Подчинившись ее приказу, я опустился на привычное место, а добрая женщина тем временем поставила на растопленную плиту кастрюльку с водой и принялась расспрашивать о несчастье, приключившемся в музее.
— Там был убит человек, — подавленно отвечал я. — Убит столь изуверским способом, столь нечеловечески, что подробное изложение деталей наполнило бы вашу душу ужасом и отвращением.
— Какой кошмар! — вздохнула она. — Но тебе к чему вмешиваться в эти ужасные преступления?
— До сих пор тайна их остается неразгаданной, — сказал я, — но мои неустанные усилия позволили мне в конце концов обнаружить улику, которая, возможно, наведет нас на след.
— Что же это за улика, дорогой? — поинтересовалась тетя.
— Природа ее такова, что оценить ее смысл и значения я смогу только с вашей помощью.
— С моей помощью? — удивилась она.
— Да, — подтвердил я. — А теперь, дорогая Матушка, присоединяйтесь ко мне за столом, и я расспрошу вас о том человеке, о котором мы почти никогда не говорили.

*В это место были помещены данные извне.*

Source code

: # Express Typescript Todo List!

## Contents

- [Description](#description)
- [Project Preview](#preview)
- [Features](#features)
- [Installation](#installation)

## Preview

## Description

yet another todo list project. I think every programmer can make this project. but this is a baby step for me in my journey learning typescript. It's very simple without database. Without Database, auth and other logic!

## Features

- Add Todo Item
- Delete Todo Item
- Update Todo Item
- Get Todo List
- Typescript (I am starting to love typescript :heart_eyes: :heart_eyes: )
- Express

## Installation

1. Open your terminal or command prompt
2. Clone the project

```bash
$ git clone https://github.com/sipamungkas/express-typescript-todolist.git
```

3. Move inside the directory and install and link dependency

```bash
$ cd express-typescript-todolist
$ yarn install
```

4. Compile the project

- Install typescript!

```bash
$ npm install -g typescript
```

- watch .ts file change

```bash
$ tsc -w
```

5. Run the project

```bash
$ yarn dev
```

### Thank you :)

Я подразумеваю вашего старшего брата, отца, давно покинувшего меня — Дэвида По.
Мое заявление вызвало на простодушном лице Матушки гримасу неподдельного изумления.
— Да что тебе понадобилось знать о нем? — спросила она.

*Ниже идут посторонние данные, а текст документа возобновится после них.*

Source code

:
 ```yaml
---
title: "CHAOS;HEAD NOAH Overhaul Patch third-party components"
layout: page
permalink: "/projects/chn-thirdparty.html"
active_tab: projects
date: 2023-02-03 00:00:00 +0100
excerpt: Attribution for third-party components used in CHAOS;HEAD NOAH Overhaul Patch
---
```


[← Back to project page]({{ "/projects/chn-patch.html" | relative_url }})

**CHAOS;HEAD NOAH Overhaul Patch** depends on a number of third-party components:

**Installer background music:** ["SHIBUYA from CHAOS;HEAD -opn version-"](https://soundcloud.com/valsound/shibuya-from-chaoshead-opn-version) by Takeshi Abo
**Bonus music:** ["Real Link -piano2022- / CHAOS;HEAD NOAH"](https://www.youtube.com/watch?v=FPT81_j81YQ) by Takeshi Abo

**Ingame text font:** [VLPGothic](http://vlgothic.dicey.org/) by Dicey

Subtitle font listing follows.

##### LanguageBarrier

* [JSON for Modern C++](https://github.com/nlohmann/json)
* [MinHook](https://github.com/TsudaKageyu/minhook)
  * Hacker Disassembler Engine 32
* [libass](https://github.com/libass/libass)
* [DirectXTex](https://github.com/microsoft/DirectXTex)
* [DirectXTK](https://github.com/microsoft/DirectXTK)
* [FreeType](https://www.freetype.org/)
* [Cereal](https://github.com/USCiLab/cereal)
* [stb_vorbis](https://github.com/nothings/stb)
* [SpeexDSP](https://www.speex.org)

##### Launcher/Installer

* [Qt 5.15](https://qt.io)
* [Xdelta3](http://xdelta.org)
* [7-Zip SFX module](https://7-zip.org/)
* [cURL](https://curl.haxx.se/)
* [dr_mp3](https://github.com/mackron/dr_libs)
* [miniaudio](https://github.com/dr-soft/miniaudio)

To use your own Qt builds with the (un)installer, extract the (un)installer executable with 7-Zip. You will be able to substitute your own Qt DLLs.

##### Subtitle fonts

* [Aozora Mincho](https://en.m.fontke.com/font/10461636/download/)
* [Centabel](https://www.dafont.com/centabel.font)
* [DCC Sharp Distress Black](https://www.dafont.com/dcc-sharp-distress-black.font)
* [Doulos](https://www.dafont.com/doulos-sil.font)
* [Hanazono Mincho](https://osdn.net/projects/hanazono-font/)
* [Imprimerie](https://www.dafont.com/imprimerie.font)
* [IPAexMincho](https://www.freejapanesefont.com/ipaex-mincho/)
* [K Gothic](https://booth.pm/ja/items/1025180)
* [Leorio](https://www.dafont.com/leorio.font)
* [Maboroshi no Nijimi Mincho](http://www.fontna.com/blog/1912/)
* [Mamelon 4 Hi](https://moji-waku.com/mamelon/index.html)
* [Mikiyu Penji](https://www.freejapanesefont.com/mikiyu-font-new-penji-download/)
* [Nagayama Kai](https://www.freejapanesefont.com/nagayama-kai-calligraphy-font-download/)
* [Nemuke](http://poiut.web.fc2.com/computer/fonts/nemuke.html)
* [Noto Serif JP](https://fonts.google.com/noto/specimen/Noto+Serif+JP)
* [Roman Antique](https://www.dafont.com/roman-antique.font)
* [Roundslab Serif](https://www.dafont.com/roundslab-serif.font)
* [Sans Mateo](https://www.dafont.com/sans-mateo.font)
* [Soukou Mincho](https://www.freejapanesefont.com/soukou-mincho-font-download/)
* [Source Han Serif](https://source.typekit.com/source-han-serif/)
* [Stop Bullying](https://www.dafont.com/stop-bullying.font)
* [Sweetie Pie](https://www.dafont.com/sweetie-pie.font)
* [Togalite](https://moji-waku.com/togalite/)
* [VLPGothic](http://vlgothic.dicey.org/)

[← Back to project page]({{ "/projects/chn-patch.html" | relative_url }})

— Все, что вы сможете поведать мне об причинах, побудивших его презреть наиболее священные, первородные узы супружества и отцовской преданности и бросить на произвол судьбы юную супругу с младенцами!
Удивление на лице Матушки сменилось выражением глубокой печали. Очевидно, постыдный поступок брата и спустя столько лет оставался источником мучительной скорби для этой чистосердечной женщины. Огорчение дражайшей моей Матушки спазмой сочувствия отозвалось и в моей груди. И все же, как ни противно было моей душе причинять ей хоть крупицу страдания, безвыходное положение понуждало меня упорствовать в расспросах.
А потому я настаивал, чтобы Матушка села подле меня и рассказала все, что ей известно про обстоятельства, сопутствовавшие исчезновению брата. Однако прежде, чем она успела выполнить мою просьбу, горшок на плите начал испускать знакомое всем бульканье закипающей воды. Матушка со вздохом облегчения отвернулась от меня, словно получив желанную передышку, и с нарочитой неспешностью принялась заваривать две чашки чаю. После излишне растянутой паузы она перенесла чашки на стол, поставила одну передо мной, а сама опустилась на стул напротив меня. Она еще потянула время, пока дула на пышущий паром напиток, сделала несколько осторожных глотков, похвалила насыщенность и аромат заварки.
Наконец, не находя больше поводов для отсрочки, она горестно взглянула на меня и простонала:
— Ох, Эдди, не могу я дурно говорить о своих родных, о старшем брате, которого я очень любила в детстве! Он был такой отважный — такой красивый! Совсем как ты, мой дорогой мальчик! — Она протянула руку и ласково погладила меня пальцами по левой щеке, похлопала нежно и продолжила свой монолог: — В моих глазах даже пороки Дэвида превращались в достоинства. Он был страшно упрям. Когда он отказался учиться на юриста, отец был сокрушен. Но мне эта решимость казалась такой прекрасной, такой героической.
— Понимаешь, Дэвид верил, что рожден для сцены, что в качестве актера он достигнет бессмертия.
— Вы когда-нибудь видели его на сцене? — спросил я.
— Один лишь раз, — со вздохом призналась добрая женщина. — Здесь, в «Новом театре» Балтимора, в очень забавном спектакле.
— «Себастьян Барнуэлл, или Наглый жених»? — уточнил я.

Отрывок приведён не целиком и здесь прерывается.